▸ **THE TASK**
Return the following data exactly, with all pictures left out.
┄┄┄┄┄┄┄┄┄┄
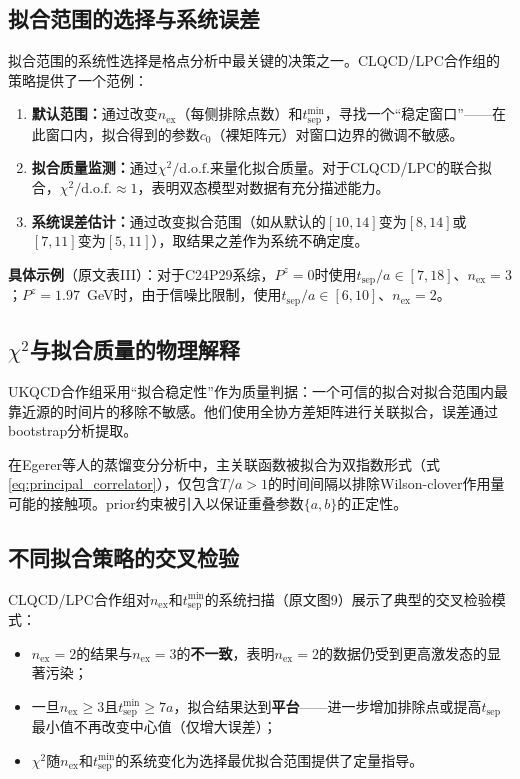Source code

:\documentclass[12pt,a4paper]{ctexart}
\theoremstyle{definition}
\begin{document}
\subsection{拟合范围的选择与系统误差}

拟合范围的系统性选择是格点分析中最关键的决策之一。CLQCD/LPC合作组的策略\cite{Chen2025gluon}提供了一个范例：

\begin{enumerate}
    \item \textbf{默认范围：}通过改变$n_{\text{ex}}$（每侧排除点数）和$t_{\text{sep}}^{\text{min}}$，寻找一个``稳定窗口''——在此窗口内，拟合得到的参数$c_0$（裸矩阵元）对窗口边界的微调不敏感。
    \item \textbf{拟合质量监测：}通过$\chi^2/\text{d.o.f.}$来量化拟合质量。对于CLQCD/LPC的联合拟合，$\chi^2/\text{d.o.f.} \approx 1$，表明双态模型对数据有充分描述能力。
    \item \textbf{系统误差估计：}通过改变拟合范围（如从默认的$[10,14]$变为$[8,14]$或$[7,11]$变为$[5,11]$），取结果之差作为系统不确定度。
\end{enumerate}

\textbf{具体示例}\cite{Chen2025gluon}（原文表III）：对于C24P29系综，$P^z = 0$时使用$t_{\text{sep}}/a \in [7,18]$、$n_{\text{ex}} = 3$；$P^z = 1.97$~GeV时，由于信噪比限制，使用$t_{\text{sep}}/a \in [6,10]$、$n_{\text{ex}} = 2$。

\subsection{$\chi^2$与拟合质量的物理解释}

UKQCD合作组\cite{UKQCD1993}采用``拟合稳定性''作为质量判据：一个可信的拟合对拟合范围内最靠近源的时间片的移除不敏感。他们使用全协方差矩阵进行关联拟合，误差通过bootstrap分析提取。

在Egerer等人的蒸馏变分分析中\cite{Egerer2021a}，主关联函数被拟合为双指数形式（式\ref{eq:principal_correlator}），仅包含$T/a > 1$的时间间隔以排除Wilson-clover作用量可能的接触项。prior约束被引入以保证重叠参数$\{a, b\}$的正定性。

\subsection{不同拟合策略的交叉检验}

CLQCD/LPC合作组对$n_{\text{ex}}$和$t_{\text{sep}}^{\text{min}}$的系统扫描（原文图9）展示了典型的交叉检验模式\cite{Chen2025gluon}：

\begin{itemize}
    \item $n_{\text{ex}} = 2$的结果与$n_{\text{ex}} = 3$的\textbf{不一致}，表明$n_{\text{ex}} = 2$的数据仍受到更高激发态的显著污染；
    \item 一旦$n_{\text{ex}} \geq 3$且$t_{\text{sep}}^{\text{min}} \geq 7a$，拟合结果达到\textbf{平台}——进一步增加排除点或提高$t_{\text{sep}}$最小值不再改变中心值（仅增大误差）；
    \item $\chi^2$随$n_{\text{ex}}$和$t_{\text{sep}}^{\text{min}}$的系统变化为选择最优拟合范围提供了定量指导。
\end{itemize}
\end{document}
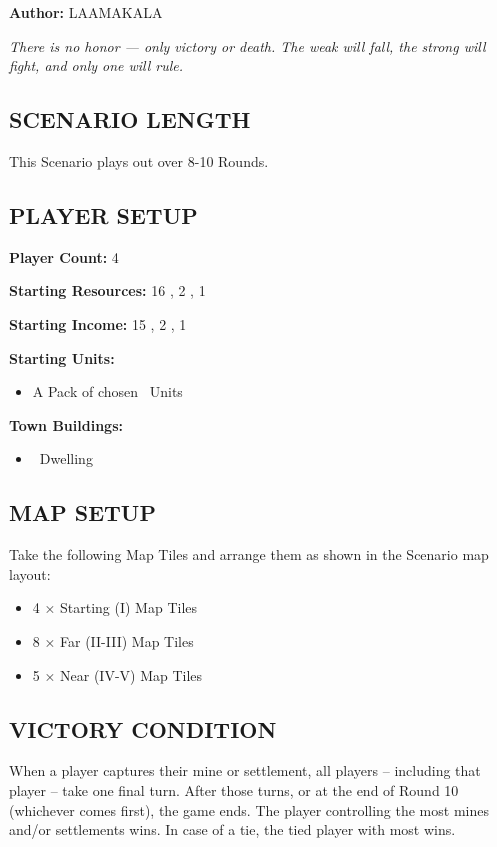 
\begin{multicols*}{2}

\textbf{Author:} LAAMAKALA

\textit{There is no honor — only victory or death. The weak will fall, the strong will fight, and only one will rule.}

\subsection*{\MakeUppercase{Scenario Length}}
This Scenario plays out over 8-10 Rounds.

\subsection*{\MakeUppercase{Player Setup}}
\textbf{Player Count:} 4

\textbf{Starting Resources:} 16 , 2 , 1 

\textbf{Starting Income:} 15 , 2 , 1 

\textbf{Starting Units:}
\begin{itemize}
  \item A Pack of chosen \bronze\ Units
\end{itemize}

\textbf{Town Buildings:}
\begin{itemize}
  \item \bronze\ Dwelling
\end{itemize}

\subsection*{\MakeUppercase{Map Setup}}
Take the following Map Tiles and arrange them as shown in the Scenario map layout:

\begin{itemize}
  \item 4 × Starting (I) Map Tiles
  \item 8 × Far (II-III) Map Tiles
  \item 5 × Near (IV-V) Map Tiles
\end{itemize}

\subsection*{\MakeUppercase{Victory Condition}}
When a player captures their  mine or settlement, all players -- including that player -- take one final turn. After those turns, or at the end of Round 10 (whichever comes first), the game ends. The player controlling the most mines and/or settlements wins. In case of a tie, the tied player with most  wins.


\end{multicols*}
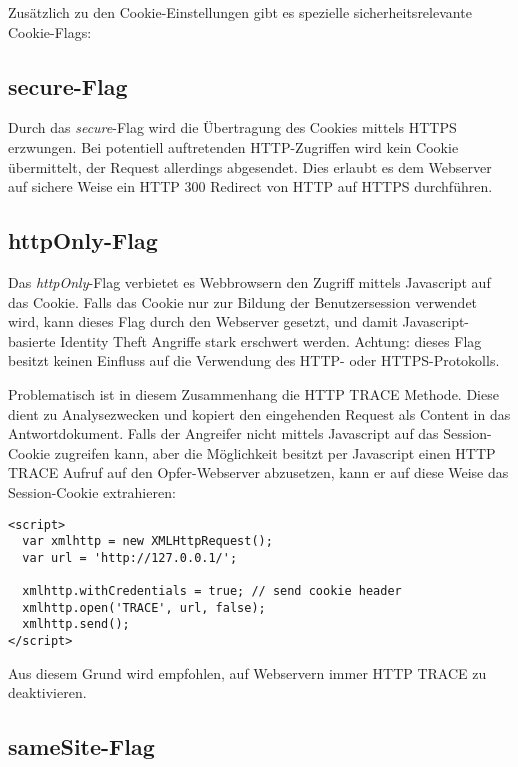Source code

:Zusätzlich zu den Cookie-Einstellungen gibt es spezielle sicherheitsrelevante Cookie-Flags:

\subsection{secure-Flag}

Durch das \textit{secure}-Flag wird die Übertragung des Cookies mittels HTTPS erzwungen. Bei potentiell auftretenden HTTP-Zugriffen wird kein Cookie übermittelt, der Request allerdings abgesendet. Dies erlaubt es dem Webserver auf sichere Weise ein HTTP 300 Redirect von HTTP auf HTTPS durchführen.

\subsection{httpOnly-Flag}

Das \textit{httpOnly}-Flag verbietet es Webbrowsern den Zugriff mittels Javascript auf das Cookie. Falls das Cookie nur zur Bildung der Benutzersession verwendet wird, kann dieses Flag durch den Webserver gesetzt, und damit Javascript-basierte Identity Theft Angriffe stark erschwert werden. Achtung: dieses Flag besitzt keinen Einfluss auf die Verwendung des HTTP- oder HTTPS-Protokolls.

Problematisch ist in diesem Zusammenhang die HTTP TRACE Methode. Diese dient zu Analysezwecken und kopiert den eingehenden Request als Content in das Antwortdokument. Falls der Angreifer nicht mittels Javascript auf das Session-Cookie zugreifen kann, aber die Möglichkeit besitzt per Javascript einen HTTP TRACE Aufruf auf den Opfer-Webserver abzusetzen, kann er auf diese Weise das Session-Cookie extrahieren:

\begin{verbatim}
<script>
  var xmlhttp = new XMLHttpRequest();
  var url = 'http://127.0.0.1/';

  xmlhttp.withCredentials = true; // send cookie header
  xmlhttp.open('TRACE', url, false);
  xmlhttp.send();
</script>
\end{verbatim}

Aus diesem Grund wird empfohlen, auf Webservern immer HTTP TRACE zu deaktivieren.

\subsection{sameSite-Flag}
\label{session_cookies_samesite}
┄┄┄┄┄┄┄┄┄┄
▸ **SOLUTION FOR THIS TASK**
Source code

:\documentclass[12pt,a4paper]{ctexart}
\theoremstyle{definition}
\begin{document}
\subsection{拟合范围的选择与系统误差}

拟合范围的系统性选择是格点分析中最关键的决策之一。CLQCD/LPC合作组的策略\cite{Chen2025gluon}提供了一个范例：

\begin{enumerate}
    \item \textbf{默认范围：}通过改变$n_{\text{ex}}$（每侧排除点数）和$t_{\text{sep}}^{\text{min}}$，寻找一个``稳定窗口''——在此窗口内，拟合得到的参数$c_0$（裸矩阵元）对窗口边界的微调不敏感。
    \item \textbf{拟合质量监测：}通过$\chi^2/\text{d.o.f.}$来量化拟合质量。对于CLQCD/LPC的联合拟合，$\chi^2/\text{d.o.f.} \approx 1$，表明双态模型对数据有充分描述能力。
    \item \textbf{系统误差估计：}通过改变拟合范围（如从默认的$[10,14]$变为$[8,14]$或$[7,11]$变为$[5,11]$），取结果之差作为系统不确定度。
\end{enumerate}

\textbf{具体示例}\cite{Chen2025gluon}（原文表III）：对于C24P29系综，$P^z = 0$时使用$t_{\text{sep}}/a \in [7,18]$、$n_{\text{ex}} = 3$；$P^z = 1.97$~GeV时，由于信噪比限制，使用$t_{\text{sep}}/a \in [6,10]$、$n_{\text{ex}} = 2$。

\subsection{$\chi^2$与拟合质量的物理解释}

UKQCD合作组\cite{UKQCD1993}采用``拟合稳定性''作为质量判据：一个可信的拟合对拟合范围内最靠近源的时间片的移除不敏感。他们使用全协方差矩阵进行关联拟合，误差通过bootstrap分析提取。

在Egerer等人的蒸馏变分分析中\cite{Egerer2021a}，主关联函数被拟合为双指数形式（式\ref{eq:principal_correlator}），仅包含$T/a > 1$的时间间隔以排除Wilson-clover作用量可能的接触项。prior约束被引入以保证重叠参数$\{a, b\}$的正定性。

\subsection{不同拟合策略的交叉检验}

CLQCD/LPC合作组对$n_{\text{ex}}$和$t_{\text{sep}}^{\text{min}}$的系统扫描（原文图9）展示了典型的交叉检验模式\cite{Chen2025gluon}：

\begin{itemize}
    \item $n_{\text{ex}} = 2$的结果与$n_{\text{ex}} = 3$的\textbf{不一致}，表明$n_{\text{ex}} = 2$的数据仍受到更高激发态的显著污染；
    \item 一旦$n_{\text{ex}} \geq 3$且$t_{\text{sep}}^{\text{min}} \geq 7a$，拟合结果达到\textbf{平台}——进一步增加排除点或提高$t_{\text{sep}}$最小值不再改变中心值（仅增大误差）；
    \item $\chi^2$随$n_{\text{ex}}$和$t_{\text{sep}}^{\text{min}}$的系统变化为选择最优拟合范围提供了定量指导。
\end{itemize}
\end{document}
\begin{multicols*}{2}

\textbf{Author:} LAAMAKALA

\textit{There is no honor — only victory or death. The weak will fall, the strong will fight, and only one will rule.}

\subsection*{\MakeUppercase{Scenario Length}}
This Scenario plays out over 8-10 Rounds.

\subsection*{\MakeUppercase{Player Setup}}
\textbf{Player Count:} 4

\textbf{Starting Resources:} 16 , 2 , 1 

\textbf{Starting Income:} 15 , 2 , 1 

\textbf{Starting Units:}
\begin{itemize}
  \item A Pack of chosen \bronze\ Units
\end{itemize}

\textbf{Town Buildings:}
\begin{itemize}
  \item \bronze\ Dwelling
\end{itemize}

\subsection*{\MakeUppercase{Map Setup}}
Take the following Map Tiles and arrange them as shown in the Scenario map layout:

\begin{itemize}
  \item 4 × Starting (I) Map Tiles
  \item 8 × Far (II-III) Map Tiles
  \item 5 × Near (IV-V) Map Tiles
\end{itemize}

\subsection*{\MakeUppercase{Victory Condition}}
When a player captures their  mine or settlement, all players -- including that player -- take one final turn. After those turns, or at the end of Round 10 (whichever comes first), the game ends. The player controlling the most mines and/or settlements wins. In case of a tie, the tied player with most  wins.


\end{multicols*}
Source code

:Zusätzlich zu den Cookie-Einstellungen gibt es spezielle sicherheitsrelevante Cookie-Flags:

\subsection{secure-Flag}

Durch das \textit{secure}-Flag wird die Übertragung des Cookies mittels HTTPS erzwungen. Bei potentiell auftretenden HTTP-Zugriffen wird kein Cookie übermittelt, der Request allerdings abgesendet. Dies erlaubt es dem Webserver auf sichere Weise ein HTTP 300 Redirect von HTTP auf HTTPS durchführen.

\subsection{httpOnly-Flag}

Das \textit{httpOnly}-Flag verbietet es Webbrowsern den Zugriff mittels Javascript auf das Cookie. Falls das Cookie nur zur Bildung der Benutzersession verwendet wird, kann dieses Flag durch den Webserver gesetzt, und damit Javascript-basierte Identity Theft Angriffe stark erschwert werden. Achtung: dieses Flag besitzt keinen Einfluss auf die Verwendung des HTTP- oder HTTPS-Protokolls.

Problematisch ist in diesem Zusammenhang die HTTP TRACE Methode. Diese dient zu Analysezwecken und kopiert den eingehenden Request als Content in das Antwortdokument. Falls der Angreifer nicht mittels Javascript auf das Session-Cookie zugreifen kann, aber die Möglichkeit besitzt per Javascript einen HTTP TRACE Aufruf auf den Opfer-Webserver abzusetzen, kann er auf diese Weise das Session-Cookie extrahieren:

\begin{verbatim}
<script>
  var xmlhttp = new XMLHttpRequest();
  var url = 'http://127.0.0.1/';

  xmlhttp.withCredentials = true; // send cookie header
  xmlhttp.open('TRACE', url, false);
  xmlhttp.send();
</script>
\end{verbatim}

Aus diesem Grund wird empfohlen, auf Webservern immer HTTP TRACE zu deaktivieren.

\subsection{sameSite-Flag}
\label{session_cookies_samesite}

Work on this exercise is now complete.